*EXERCISE INSTRUCTIONS*
Set down every entry exactly as it stands, omitting any picture.

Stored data
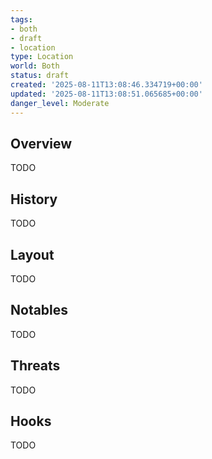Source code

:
 ```yaml
---
tags:
- both
- draft
- location
type: Location
world: Both
status: draft
created: '2025-08-11T13:08:46.334719+00:00'
updated: '2025-08-11T13:08:51.065685+00:00'
danger_level: Moderate
---
```



## Overview

TODO
## History

TODO
## Layout

TODO
## Notables

TODO
## Threats

TODO
## Hooks

TODO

*ANSWER TO THIS EXERCISE*
Source code

:
 ```yaml
---
tags:
- both
- draft
- location
type: Location
world: Both
status: draft
created: '2025-08-11T13:08:46.334719+00:00'
updated: '2025-08-11T13:08:51.065685+00:00'
danger_level: Moderate
---
```



## Overview

TODO
## History

TODO
## Layout

TODO
## Notables

TODO
## Threats

TODO
## Hooks

TODO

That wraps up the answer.